◆ TASK REQUIREMENTS:
Give a verbatim quotation of every record.

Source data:

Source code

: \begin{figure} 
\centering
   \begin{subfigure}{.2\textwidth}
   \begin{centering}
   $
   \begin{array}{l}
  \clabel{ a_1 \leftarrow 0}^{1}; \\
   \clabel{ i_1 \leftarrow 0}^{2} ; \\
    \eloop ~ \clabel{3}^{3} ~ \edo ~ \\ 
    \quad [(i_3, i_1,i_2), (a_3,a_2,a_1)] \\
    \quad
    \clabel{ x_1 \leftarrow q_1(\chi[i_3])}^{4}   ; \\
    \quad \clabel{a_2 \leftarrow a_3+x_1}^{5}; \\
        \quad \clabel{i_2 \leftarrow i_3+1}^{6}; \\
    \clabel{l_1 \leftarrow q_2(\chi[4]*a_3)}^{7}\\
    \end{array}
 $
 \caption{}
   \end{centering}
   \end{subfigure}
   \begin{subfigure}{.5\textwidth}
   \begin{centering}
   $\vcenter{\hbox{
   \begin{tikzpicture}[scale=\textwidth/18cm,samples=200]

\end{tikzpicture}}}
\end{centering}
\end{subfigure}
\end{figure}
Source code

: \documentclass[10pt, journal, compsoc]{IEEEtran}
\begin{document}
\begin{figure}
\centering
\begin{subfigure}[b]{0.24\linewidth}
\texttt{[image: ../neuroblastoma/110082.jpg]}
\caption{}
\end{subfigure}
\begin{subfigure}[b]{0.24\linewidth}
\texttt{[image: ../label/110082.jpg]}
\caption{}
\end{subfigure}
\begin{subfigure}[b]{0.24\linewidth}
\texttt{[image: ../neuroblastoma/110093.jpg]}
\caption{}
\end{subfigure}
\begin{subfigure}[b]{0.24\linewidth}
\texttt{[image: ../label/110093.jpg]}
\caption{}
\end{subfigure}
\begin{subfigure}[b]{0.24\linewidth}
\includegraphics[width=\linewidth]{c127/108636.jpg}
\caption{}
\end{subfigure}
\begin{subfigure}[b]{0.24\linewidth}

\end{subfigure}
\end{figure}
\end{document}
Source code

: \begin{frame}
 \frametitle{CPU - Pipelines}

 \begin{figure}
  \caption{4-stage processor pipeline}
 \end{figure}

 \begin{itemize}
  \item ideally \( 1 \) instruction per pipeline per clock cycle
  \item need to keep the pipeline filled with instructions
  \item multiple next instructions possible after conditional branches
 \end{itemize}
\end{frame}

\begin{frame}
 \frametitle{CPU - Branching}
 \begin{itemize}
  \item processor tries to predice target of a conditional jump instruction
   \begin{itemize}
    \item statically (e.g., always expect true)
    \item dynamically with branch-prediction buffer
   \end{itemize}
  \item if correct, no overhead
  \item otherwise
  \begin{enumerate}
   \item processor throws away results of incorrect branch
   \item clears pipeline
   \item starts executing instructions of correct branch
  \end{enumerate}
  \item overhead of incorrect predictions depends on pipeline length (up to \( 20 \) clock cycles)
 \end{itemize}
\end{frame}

◆ EXERCISE RESULT:
Source code

: \begin{figure} 
\centering
   \begin{subfigure}{.2\textwidth}
   \begin{centering}
   $
   \begin{array}{l}
  \clabel{ a_1 \leftarrow 0}^{1}; \\
   \clabel{ i_1 \leftarrow 0}^{2} ; \\
    \eloop ~ \clabel{3}^{3} ~ \edo ~ \\ 
    \quad [(i_3, i_1,i_2), (a_3,a_2,a_1)] \\
    \quad
    \clabel{ x_1 \leftarrow q_1(\chi[i_3])}^{4}   ; \\
    \quad \clabel{a_2 \leftarrow a_3+x_1}^{5}; \\
        \quad \clabel{i_2 \leftarrow i_3+1}^{6}; \\
    \clabel{l_1 \leftarrow q_2(\chi[4]*a_3)}^{7}\\
    \end{array}
 $
 \caption{}
   \end{centering}
   \end{subfigure}
   \begin{subfigure}{.5\textwidth}
   \begin{centering}
   $\vcenter{\hbox{
   \begin{tikzpicture}[scale=\textwidth/18cm,samples=200]

\end{tikzpicture}}}
\end{centering}
\end{subfigure}
\end{figure}
Source code

: \documentclass[10pt, journal, compsoc]{IEEEtran}
\begin{document}
\begin{figure}
\centering
\begin{subfigure}[b]{0.24\linewidth}
\texttt{[image: ../neuroblastoma/110082.jpg]}
\caption{}
\end{subfigure}
\begin{subfigure}[b]{0.24\linewidth}
\texttt{[image: ../label/110082.jpg]}
\caption{}
\end{subfigure}
\begin{subfigure}[b]{0.24\linewidth}
\texttt{[image: ../neuroblastoma/110093.jpg]}
\caption{}
\end{subfigure}
\begin{subfigure}[b]{0.24\linewidth}
\texttt{[image: ../label/110093.jpg]}
\caption{}
\end{subfigure}
\begin{subfigure}[b]{0.24\linewidth}
\includegraphics[width=\linewidth]{c127/108636.jpg}
\caption{}
\end{subfigure}
\begin{subfigure}[b]{0.24\linewidth}

\end{subfigure}
\end{figure}
\end{document}
Source code

: \begin{frame}
 \frametitle{CPU - Pipelines}

 \begin{figure}
  \caption{4-stage processor pipeline}
 \end{figure}

 \begin{itemize}
  \item ideally \( 1 \) instruction per pipeline per clock cycle
  \item need to keep the pipeline filled with instructions
  \item multiple next instructions possible after conditional branches
 \end{itemize}
\end{frame}

\begin{frame}
 \frametitle{CPU - Branching}
 \begin{itemize}
  \item processor tries to predice target of a conditional jump instruction
   \begin{itemize}
    \item statically (e.g., always expect true)
    \item dynamically with branch-prediction buffer
   \end{itemize}
  \item if correct, no overhead
  \item otherwise
  \begin{enumerate}
   \item processor throws away results of incorrect branch
   \item clears pipeline
   \item starts executing instructions of correct branch
  \end{enumerate}
  \item overhead of incorrect predictions depends on pipeline length (up to \( 20 \) clock cycles)
 \end{itemize}
\end{frame}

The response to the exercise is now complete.